あるいは、学会のウェブサイトに「緊急情報」のページを常設させておいて、関連情報はそこからリンクをはるようにしておくと、突発的に何か起こったときはとりあえずそのページを見に行けばいいということになる。学会はむしろこういう方面でがんばるべきだと思うのだけれど。地域研究コンソーシアムも同様の試みをしているけれど、連休に入ったタイミングのために東南アジア研究所のサイクロン被害に関するページの情報はまだ掲載されていない。
http://www.jcas.jp/kinkyuu.html

募金するならマーシー・マレーシアへ

もう1つ、サイクロン被害支援で私が注目しているのはマレーシアのマーシー。すでにメンバー2人をヤンゴンに派遣して被害状況を調査しているらしい。ミャンマーには入国できないわけじゃあないのか。
404 Not Found | マレーシアナビ!
人道支援団体のマーシーといえばアメリカのものが有名だが、マーシー・マレーシアはマレーシアの地元NGOで、アメリカのマーシーとはまったく関係ない。たまたま名前が同じになっただけ。貧困、災害、紛争などに対する支援活動を行っている。

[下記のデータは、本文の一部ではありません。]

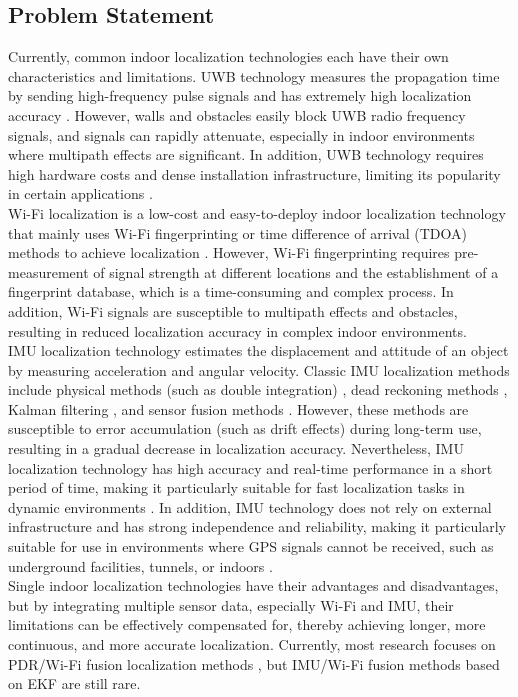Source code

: \documentclass[12pt,a4paper]{article}
\numberwithin{equation}{section}
\begin{document}
\subsection{Problem Statement}
Currently, common indoor localization technologies each have their own characteristics and limitations. UWB technology measures the propagation time by sending high-frequency pulse signals and has extremely high localization accuracy \cite{fontana2004recent}. However, walls and obstacles easily block UWB radio frequency signals, and signals can rapidly attenuate, especially in indoor environments where multipath effects are significant. In addition, UWB technology requires high hardware costs and dense installation infrastructure, limiting its popularity in certain applications \cite{farahsari2022survey}.\\
Wi-Fi localization is a low-cost and easy-to-deploy indoor localization technology that mainly uses Wi-Fi fingerprinting or time difference of arrival (TDOA) methods to achieve localization \cite{yiu2017wireless,gustafsson2003positioning}. However, Wi-Fi fingerprinting requires pre-measurement of signal strength at different locations and the establishment of a fingerprint database, which is a time-consuming and complex process. In addition, Wi-Fi signals are susceptible to multipath effects and obstacles, resulting in reduced localization accuracy in complex indoor environments.\\
IMU localization technology estimates the displacement and attitude of an object by measuring acceleration and angular velocity. Classic IMU localization methods include physical methods (such as double integration) \cite{yan2018ridi}, dead reckoning methods \cite{jirawimut2003method}, Kalman filtering \cite{caron2006gps}, and sensor fusion methods \cite{dehzangi2017imu}. However, these methods are susceptible to error accumulation (such as drift effects) during long-term use, resulting in a gradual decrease in localization accuracy. Nevertheless, IMU localization technology has high accuracy and real-time performance in a short period of time, making it particularly suitable for fast localization tasks in dynamic environments \cite{marins2001improved}. In addition, IMU technology does not rely on external infrastructure and has strong independence and reliability, making it particularly suitable for use in environments where GPS signals cannot be received, such as underground facilities, tunnels, or indoors \cite{wu2015indoor}.\\
Single indoor localization technologies have their advantages and disadvantages, but by integrating multiple sensor data, especially Wi-Fi and IMU, their limitations can be effectively compensated for, thereby achieving longer, more continuous, and more accurate localization. Currently, most research focuses on PDR/Wi-Fi fusion localization methods \cite{liu2021kalman}, but IMU/Wi-Fi fusion methods based on EKF are still rare.\\
\end{document}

2004年にスマトラ沖地震津波アチェが壊滅的な被害を受け、しかし情報がないこともあって多くの支援団体がまだアチェ入りしていなかった被災直後の時期、真っ先に西アチェの被災地に入って支援活動を行った。そこにCNNがやってきて現場の様子をテレビで流したところ、マーシーががんばっていると思った全米の人々がアメリカのマーシー義捐金を送り、そのせいもあってアメリカのマーシーアチェでの支援活動に参加した。マーシー・マレーシアの担当者は、アメリカのマーシーからは感謝状をもらったけれどお金はぜんぜんもらってないのよ、と笑いながら教えてくれた。
ということで、「ミャンマーのサイクロン被害で募金するならマーシー・マレーシアに」と言いたい。